Infection Risk in the First Year
Because your immune system is deliberately suppressed, infections become a bigger concern than they were before transplant. The types of infections you’re vulnerable to change over time.
During months one through six, you’re at highest risk for opportunistic infections that rarely affect healthy people. Cytomegalovirus (CMV) is the single most common opportunistic infection after kidney transplant. BK virus, Epstein-Barr virus, and shingles (varicella zoster) are also concerns during this window. Your team will likely prescribe preventive medications for several of these threats, particularly antiviral drugs for CMV and antibiotics to prevent a type of pneumonia called PJP.
After six months, urinary tract infections become especially common, typically caused by the same bacteria that cause UTIs in the general population. Bacterial pneumonia and fungal infections remain ongoing risks. There is no effective preventive medication for BK virus, so your team monitors for it through blood tests and manages it primarily by reducing immunosuppression if it appears.
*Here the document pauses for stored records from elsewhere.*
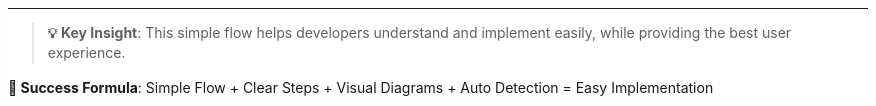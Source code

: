
---

> **💡 Key Insight**: This simple flow helps developers understand and implement easily, while providing the best user experience.

**🎯 Success Formula**: Simple Flow + Clear Steps + Visual Diagrams + Auto Detection = Easy Implementation
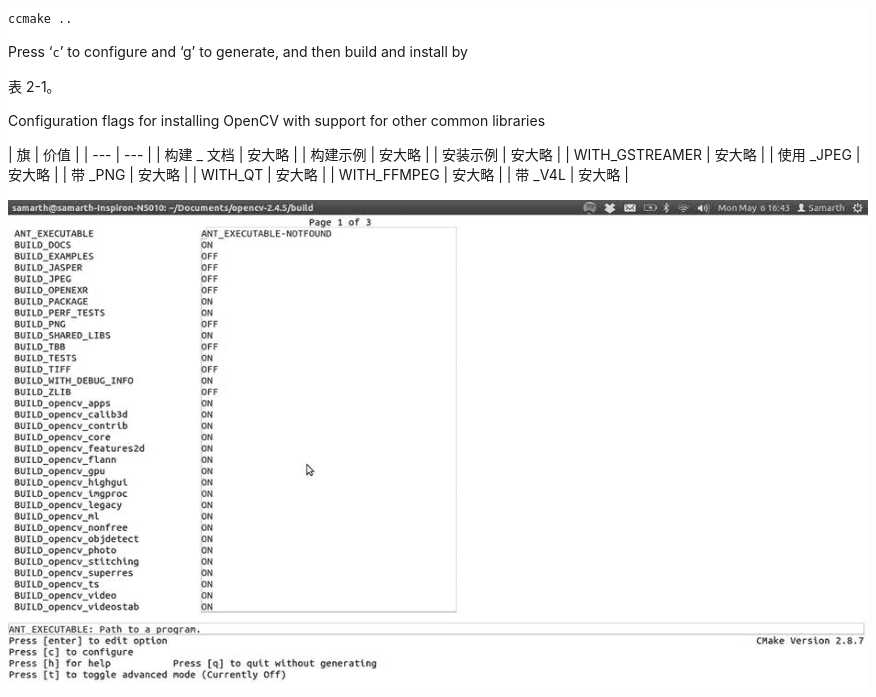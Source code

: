 `ccmake ..`

Press ‘`c`’ to configure and ‘g’ to generate, and then build and install by  

表 2-1。

Configuration flags for installing OpenCV with support for other common libraries

<colgroup><col> <col></colgroup> 
| 旗 | 价值 |
| --- | --- |
| 构建 _ 文档 | 安大略 |
| 构建示例 | 安大略 |
| 安装示例 | 安大略 |
| WITH_GSTREAMER | 安大略 |
| 使用 _JPEG | 安大略 |
| 带 _PNG | 安大略 |
| WITH_QT | 安大略 |
| WITH_FFMPEG | 安大略 |
| 带 _V4L | 安大略 |

![A978-1-4302-6080-6_2_Fig1_HTML.jpg](img/A978-1-4302-6080-6_2_Fig1_HTML.jpg)
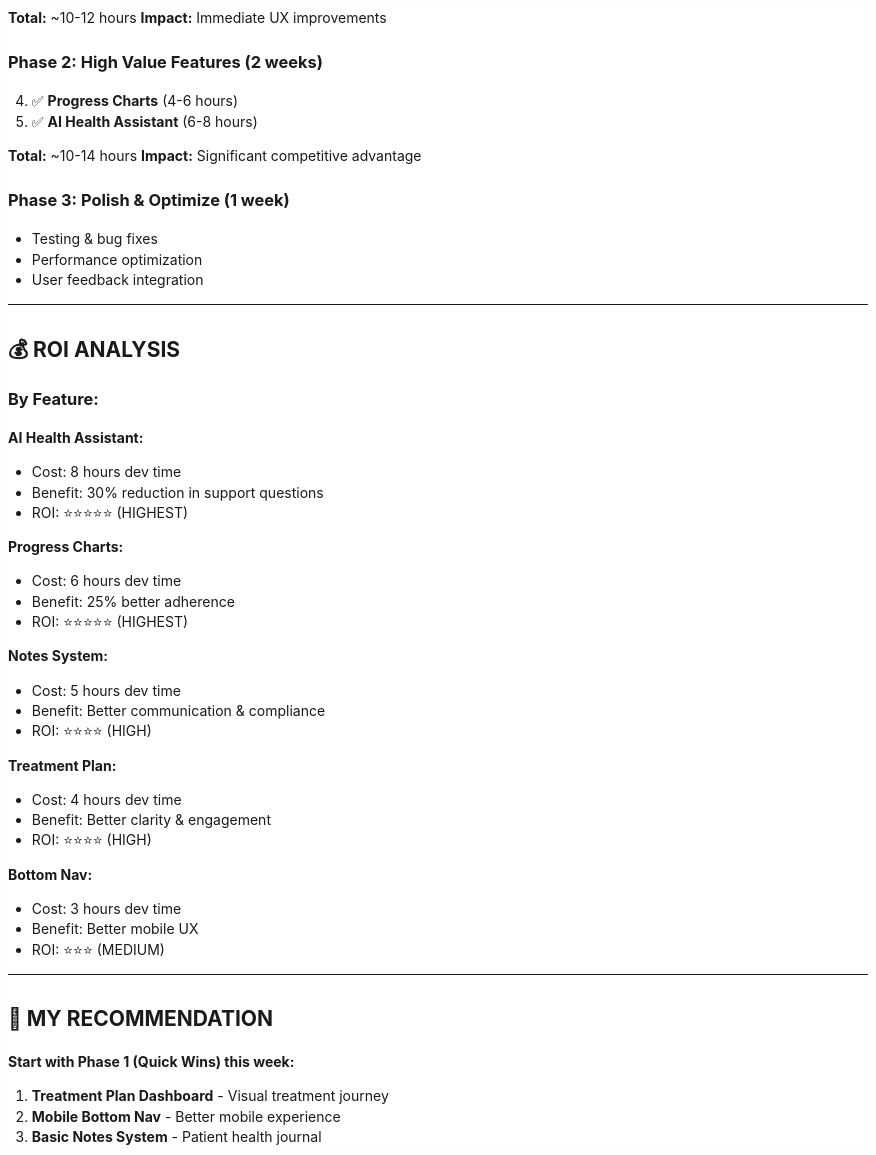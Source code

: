 **Total:** ~10-12 hours
**Impact:** Immediate UX improvements

### Phase 2: High Value Features (2 weeks)
4. ✅ **Progress Charts** (4-6 hours)
5. ✅ **AI Health Assistant** (6-8 hours)

**Total:** ~10-14 hours
**Impact:** Significant competitive advantage

### Phase 3: Polish & Optimize (1 week)
- Testing & bug fixes
- Performance optimization
- User feedback integration

---

## 💰 ROI ANALYSIS

### By Feature:

**AI Health Assistant:**
- Cost: 8 hours dev time
- Benefit: 30% reduction in support questions
- ROI: ⭐⭐⭐⭐⭐ (HIGHEST)

**Progress Charts:**
- Cost: 6 hours dev time
- Benefit: 25% better adherence
- ROI: ⭐⭐⭐⭐⭐ (HIGHEST)

**Notes System:**
- Cost: 5 hours dev time
- Benefit: Better communication & compliance
- ROI: ⭐⭐⭐⭐ (HIGH)

**Treatment Plan:**
- Cost: 4 hours dev time
- Benefit: Better clarity & engagement
- ROI: ⭐⭐⭐⭐ (HIGH)

**Bottom Nav:**
- Cost: 3 hours dev time
- Benefit: Better mobile UX
- ROI: ⭐⭐⭐ (MEDIUM)

---

## 🎯 MY RECOMMENDATION

**Start with Phase 1 (Quick Wins) this week:**

1. **Treatment Plan Dashboard** - Visual treatment journey
2. **Mobile Bottom Nav** - Better mobile experience
3. **Basic Notes System** - Patient health journal
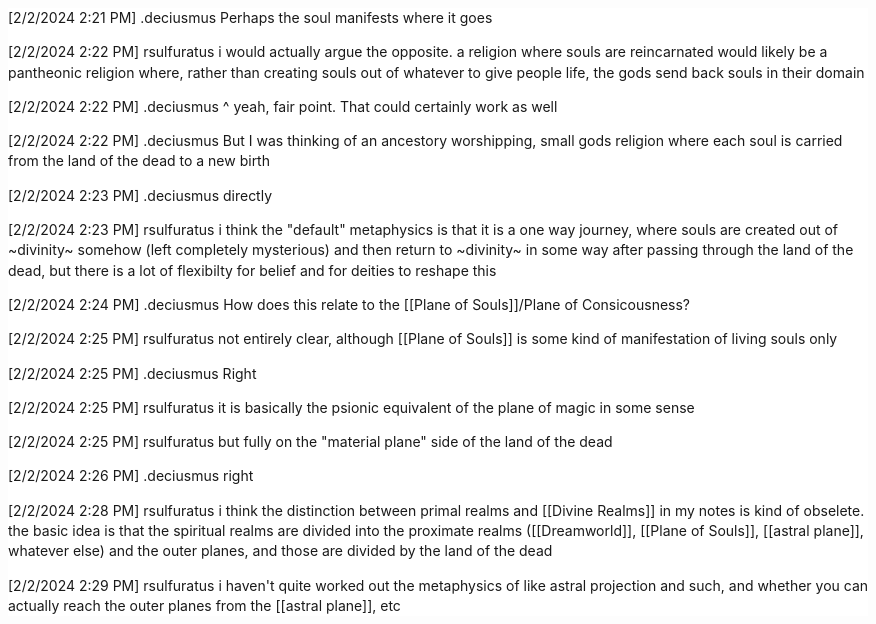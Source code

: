 
[2/2/2024 2:21 PM] .deciusmus
Perhaps the soul manifests where it goes


[2/2/2024 2:22 PM] rsulfuratus
i would actually argue the opposite. a religion where souls are reincarnated would likely be a pantheonic religion where, rather than creating souls out of whatever to give people life, the gods send back souls in their domain


[2/2/2024 2:22 PM] .deciusmus
^ yeah, fair point. That could certainly work as well


[2/2/2024 2:22 PM] .deciusmus
But I was thinking of an ancestory worshipping, small gods religion where each soul is carried from the land of the dead to a new birth


[2/2/2024 2:23 PM] .deciusmus
directly


[2/2/2024 2:23 PM] rsulfuratus
i think the "default" metaphysics is that it is a one way journey, where souls are created out of ~divinity~ somehow (left completely mysterious) and then return to ~divinity~ in some way after passing through the land of the dead, but there is a lot of flexibilty for belief and for deities to reshape this


[2/2/2024 2:24 PM] .deciusmus
How does this relate to the [[Plane of Souls]]/Plane of Consicousness?


[2/2/2024 2:25 PM] rsulfuratus
not entirely clear, although [[Plane of Souls]] is some kind of manifestation of living souls only


[2/2/2024 2:25 PM] .deciusmus
Right


[2/2/2024 2:25 PM] rsulfuratus
it is basically the psionic equivalent of the plane of magic in some sense


[2/2/2024 2:25 PM] rsulfuratus
but fully on the "material plane" side of the land of the dead


[2/2/2024 2:26 PM] .deciusmus
right


[2/2/2024 2:28 PM] rsulfuratus
i think the distinction between primal realms and [[Divine Realms]] in my notes is kind of obselete. the basic idea is that the spiritual realms are divided into the proximate realms ([[Dreamworld]], [[Plane of Souls]], [[astral plane]], whatever else) and the outer planes, and those are divided by the land of the dead


[2/2/2024 2:29 PM] rsulfuratus
i haven't quite worked out the metaphysics of like astral projection and such, and whether you can actually reach the outer planes from the [[astral plane]], etc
Food Safety and Dietary Changes
Your diet after transplant needs to account for both your suppressed immune system and the way certain foods interact with your medications. The most important restriction: avoid grapefruit, pomegranate, pomelo, and blood orange entirely. These fruits interfere with how your body processes anti-rejection drugs, potentially raising medication levels to dangerous concentrations. Black licorice has the same effect. Large amounts of ginger and turmeric may also alter drug levels.
Food safety rules are stricter than what you’re used to. Raw or undercooked meat, seafood (including sushi), and eggs are off limits. Skip raw sprouts of any kind. Avoid soft cheeses made from unpasteurized milk, like feta, brie, and queso fresco. Deli meats and hot dogs need to be reheated until steaming before you eat them.
For water, city tap water is generally safe, but avoid well water from unscreened sources and never drink from lakes or rivers. Stay out of hot tubs, and don’t swim in unchlorinated water. If you do swim in a pool, avoid swallowing the water. Drinking plenty of water daily helps your new kidney function well and supports weight management, which becomes important given the appetite-increasing effects of corticosteroids.
Long-Term Graft Survival
The outlook for kidney transplants is strong. In the United States, kidneys from living donors have a one-year survival rate of about 97%, while kidneys from deceased donors survive at about 93% at one year. Living-donor kidneys tend to last longer overall, but both types offer significantly better quality of life and life expectancy compared to remaining on dialysis.
Long-term success depends heavily on medication adherence. Missing doses of anti-rejection drugs is one of the most common preventable causes of graft loss. Consistent follow-up care, sun protection, blood sugar monitoring, and staying on top of infections all contribute to keeping your transplant functioning for as long as possible.